Abstract

Abstract Background and Aims Dyslipidemia is a major cause of cardiovascular disease (CVD) and CVD incidence is definitely increased according to peritoneal dialysis (PD) vintage. The PD solutions contained glucose may affect on dyslipidemia including hypertriglyceridemia. The oleic acid (OA) content in the erythrocyte membrane was increased in patients with acute coronary syndrome and is significantly higher in PD patients than hemodialysis patients. We conducted this trial for comparing effect of icodextrin or glucose PD solutions on triglyceride and oleic acid levels in PD patients. Method This EXIT trial is an open label, randomized, cross-over multi-center trial. Twenty-two patients were enrolled and 15 patients finished this trial. Glucose group was initially exposed to glucose PD solutions for 6 months and then exposed to icodextrin PD solution for 3 months.

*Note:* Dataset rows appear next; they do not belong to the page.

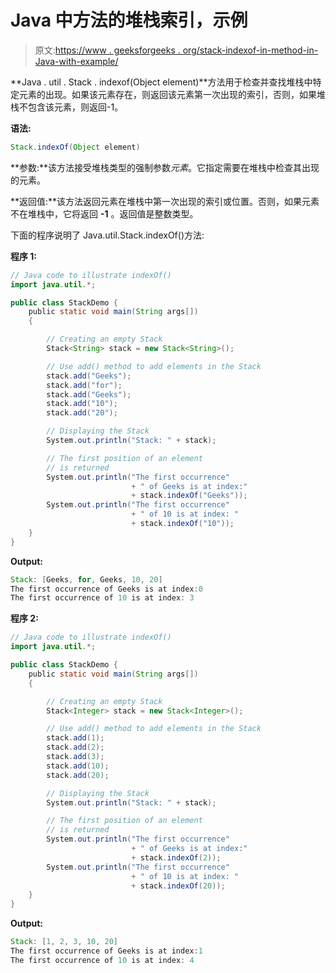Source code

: # Java 中方法的堆栈索引，示例

> 原文:[https://www . geeksforgeeks . org/stack-indexof-in-method-in-Java-with-example/](https://www.geeksforgeeks.org/stack-indexof-method-in-java-with-example/)

**Java . util . Stack . indexof(Object element)**方法用于检查并查找堆栈中特定元素的出现。如果该元素存在，则返回该元素第一次出现的索引，否则，如果堆栈不包含该元素，则返回-1。

**语法:**

```java
Stack.indexOf(Object element)
```

**参数:**该方法接受堆栈类型的强制参数*元素*。它指定需要在堆栈中检查其出现的元素。

**返回值:**该方法返回元素在堆栈中第一次出现的索引或位置。否则，如果元素不在堆栈中，它将返回 **-1** 。返回值是整数类型。

下面的程序说明了 Java.util.Stack.indexOf()方法:

**程序 1:**

```java
// Java code to illustrate indexOf()
import java.util.*;

public class StackDemo {
    public static void main(String args[])
    {

        // Creating an empty Stack
        Stack<String> stack = new Stack<String>();

        // Use add() method to add elements in the Stack
        stack.add("Geeks");
        stack.add("for");
        stack.add("Geeks");
        stack.add("10");
        stack.add("20");

        // Displaying the Stack
        System.out.println("Stack: " + stack);

        // The first position of an element
        // is returned
        System.out.println("The first occurrence"
                           + " of Geeks is at index:"
                           + stack.indexOf("Geeks"));
        System.out.println("The first occurrence"
                           + " of 10 is at index: "
                           + stack.indexOf("10"));
    }
}
```

**Output:**

```java
Stack: [Geeks, for, Geeks, 10, 20]
The first occurrence of Geeks is at index:0
The first occurrence of 10 is at index: 3

```

**程序 2:**

```java
// Java code to illustrate indexOf()
import java.util.*;

public class StackDemo {
    public static void main(String args[])
    {

        // Creating an empty Stack
        Stack<Integer> stack = new Stack<Integer>();

        // Use add() method to add elements in the Stack
        stack.add(1);
        stack.add(2);
        stack.add(3);
        stack.add(10);
        stack.add(20);

        // Displaying the Stack
        System.out.println("Stack: " + stack);

        // The first position of an element
        // is returned
        System.out.println("The first occurrence"
                           + " of Geeks is at index:"
                           + stack.indexOf(2));
        System.out.println("The first occurrence"
                           + " of 10 is at index: "
                           + stack.indexOf(20));
    }
}
```

**Output:**

```java
Stack: [1, 2, 3, 10, 20]
The first occurrence of Geeks is at index:1
The first occurrence of 10 is at index: 4

```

Extraneal group was initially exposed to icodextrin PD solution for 3 months and then exposed to glucose PD solutions for 6 months. Results The enrolled patients were aged 63.6 ± 9.5 years old and mean PD duration was 10.8 ± 5.9 months. There were no significant differences of baseline clinical and laboratory data between glucose group and extraneal group. There was no significant decrease of triglyceride levels, erythrocyte membrane OA and monounsaturated fatty acid (MUFA) contents after 3 months exposure of icodextrin PD solution compared to baseline. However, there was a tendency of triglyceride levels decrease (p=0.093) after 3 months exposure with icodextrin PD solution and there was a tendency of triglyceride levels increase (p=0.078) after 3 months exposure with glucose PD solutions compared to baseline levels. Continuous 6 months exposure with glucose PD solution significantly increased triglyceride levels (p=0.041), LDL cholesterol levels, erythrocyte membrane OA (p=0.009) and MUFA compared to baseline levels. Conclusion Continuous exposure of glucose PD solutions may negatively affect on triglyceride and erythrocyte membrane OA contents. Combined use of icodextrin and glucose PD solutions may prevent lipid derangement (ClinicalTrial.gov number, NCT NCT02166359).